Of Neil Sheehan and Merle Wolin
Two great reporters deserving of Pulitzers, and in a perfect world each would have won journalism's highest honor.
Neil Sheehan, The New York Times, and Merle Linda Wolin, L.A. Herald Examiner
Neil Sheehan, the great The New York Times reporter who in 1971 broke the story of the top-secret classified history of the Vietnam War known as the Pentagon Papers and won the Pulitzer Prize, died Thursday.
I don't know if Sheehan and Merle Linda Wolin, a reporter for the Los Angeles Herald Examiner who almost won a Pulitzer Prize a decade later, knew each other or if their paths ever crossed.
But on Thursday, their careers crossed in my mind as I read Sheehan’s obituary in The Times. Far down in the obituary as well as in a separate sidebar story, the Times revealed that it was finally disclosing just how Sheehan had obtained the Pentagon Papers, which he revealed to editors in 2015 on the condition that it not be made public until after his death.
The revelation, which is likely to be talked about among journalists for some time, puts a new spin on the story of the Pentagon Papers, which has been the subject of numerous books and most recently the 2017 Oscar-nominated feature film The Post starring Meryl Streep and Tom Hanks.
It has long been known that Sheehan received the 7,000-page Pentagon Papers from Daniel Ellsberg, a RAND Corp. analyst-turned anti-war activist who had worked on the secret history of the U.S. involvement in Vietnam. Ellsberg had copied the papers without permission and in violation of government restrictions on classified documents, with the intention of making them public.
It had been assumed that Sheehan had used his legendary news sleauthing skills to ingratiate himself with Ellsberg.
But Sheehan’s death and the news of how he actually secured the Pentagon Papers now show that this was not completely the case.
According to The Times, Neil Sheehan admitted that Ellsberg hadn’t wanted him to have copies of the documents, increasingly fearing that he could be prosecuted for unlawfully stealing classified documents and disclosing them to the news media.
Ellsberg only gave Sheehan permission to read the documents and to take notes in his Cambridge, Mass., apartment — but not to photocopy them.
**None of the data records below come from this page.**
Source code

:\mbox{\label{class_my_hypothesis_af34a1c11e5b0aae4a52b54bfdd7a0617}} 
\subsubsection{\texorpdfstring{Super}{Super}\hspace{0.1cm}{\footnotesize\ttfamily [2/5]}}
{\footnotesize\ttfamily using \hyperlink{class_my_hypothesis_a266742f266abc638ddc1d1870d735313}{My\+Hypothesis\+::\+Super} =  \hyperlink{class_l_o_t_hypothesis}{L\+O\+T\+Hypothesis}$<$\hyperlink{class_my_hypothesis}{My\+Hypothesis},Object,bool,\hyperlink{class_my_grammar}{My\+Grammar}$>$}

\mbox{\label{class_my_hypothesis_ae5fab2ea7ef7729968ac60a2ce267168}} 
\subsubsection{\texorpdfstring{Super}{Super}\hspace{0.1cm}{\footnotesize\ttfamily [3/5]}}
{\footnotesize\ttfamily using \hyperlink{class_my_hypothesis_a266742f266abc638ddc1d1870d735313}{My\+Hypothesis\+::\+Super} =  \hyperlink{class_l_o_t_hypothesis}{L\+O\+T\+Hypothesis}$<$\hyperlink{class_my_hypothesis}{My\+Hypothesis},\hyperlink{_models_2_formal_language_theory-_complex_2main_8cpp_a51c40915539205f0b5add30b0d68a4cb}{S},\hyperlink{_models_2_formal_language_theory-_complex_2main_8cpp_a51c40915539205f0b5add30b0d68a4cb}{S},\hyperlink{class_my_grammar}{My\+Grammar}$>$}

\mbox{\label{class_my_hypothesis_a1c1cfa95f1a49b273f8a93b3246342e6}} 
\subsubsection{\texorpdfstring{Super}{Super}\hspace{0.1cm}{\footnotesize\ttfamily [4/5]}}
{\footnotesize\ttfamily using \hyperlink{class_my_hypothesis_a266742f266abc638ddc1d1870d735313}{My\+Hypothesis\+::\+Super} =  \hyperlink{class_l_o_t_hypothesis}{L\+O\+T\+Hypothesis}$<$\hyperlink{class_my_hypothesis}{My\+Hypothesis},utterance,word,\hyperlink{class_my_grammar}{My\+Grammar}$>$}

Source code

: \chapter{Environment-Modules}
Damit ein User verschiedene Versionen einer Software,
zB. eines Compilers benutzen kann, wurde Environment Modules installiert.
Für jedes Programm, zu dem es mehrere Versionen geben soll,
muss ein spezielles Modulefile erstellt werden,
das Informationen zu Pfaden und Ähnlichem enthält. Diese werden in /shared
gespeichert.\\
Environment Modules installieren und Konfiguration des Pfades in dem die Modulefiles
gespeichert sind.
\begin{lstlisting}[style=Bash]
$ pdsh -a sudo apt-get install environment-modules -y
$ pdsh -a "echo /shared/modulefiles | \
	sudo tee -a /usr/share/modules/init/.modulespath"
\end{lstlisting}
Ellsberg would only learn later, the paper reported Thursday, that “Sheehan had returned to Ellsberg’s apartment when [he] was out of town, removed the papers, photocopied them and taken the copies back to The Times.”
In the obituarry, The Times charitably described Sheehan’s decision of copying the thousands of Pentagon Papers documents as a decision “to override [Ellsberg’s] instructions.”
“But if to report now be called theft, and if to publish now be called treason, then so be it,” Sheehan is quoted in the obituary. “Let God give us the courage to commit more of the same.”
Ah, the greater good, of course.
But that story will almost certainly raise eyebrows in American journalistic circles. In journalism history, the 1970s was a period when ethics in the profession had begun undergoing a re-examination. A profession once notorious for conflicts of interest, accepting freebies and junkets from publicists, not to mention even monetary payments, slowly was born again and embraced principles.
Enter Merle Linda Wolin and the Los Angeles Herald Examiner.
In 1981, Wolin’s reporting on the sleazy garment industry's sweat shops in Los Angeles exposed inexcusable working conditions and governmental impotence in improving them for the thousands of Latinas working there long hours for low pay.
To get the story Wolin went undercover as an undocumented sweatshop worker and in over five weeks, she worked three different jobs. She even brought a lawsuit against one of the employers who refused to pay her. Eventually Wolin was asked to appear before a Congressional subcommittee investgating sweat shop labor as a result of her reporting.
The series of stories — which was also published in Spanish in La Opinión, the city’s Spanish language daily — deservingly won numerous journalism awards, and it was reportedly the unanimous choice for the biggest award of all — the Pulitzer Prize.
On the day the Pulitzers were announced, the Herald Examiner editorial office was even readied for a celebration.
Then in a stunning reversal, the decision to award Wolin and the Herald Examiner the Pulitzer was overturned by the ruling Pulitzer Board itself, apparently because of the nature of the undercover reporting without which the story could never have been told.
Ultimately, there was a celebration. The Herald Examiner was officially recognized as a finalist for a Pulitzer Prize in Public Service, coincidentally the prize that Neil Sheehan and The New York Times had been awarded a decade earlier for publishing the Pentagon Papers — whose 7,000 documents had been stolen by Sheehan from a source without his knowledge or permission.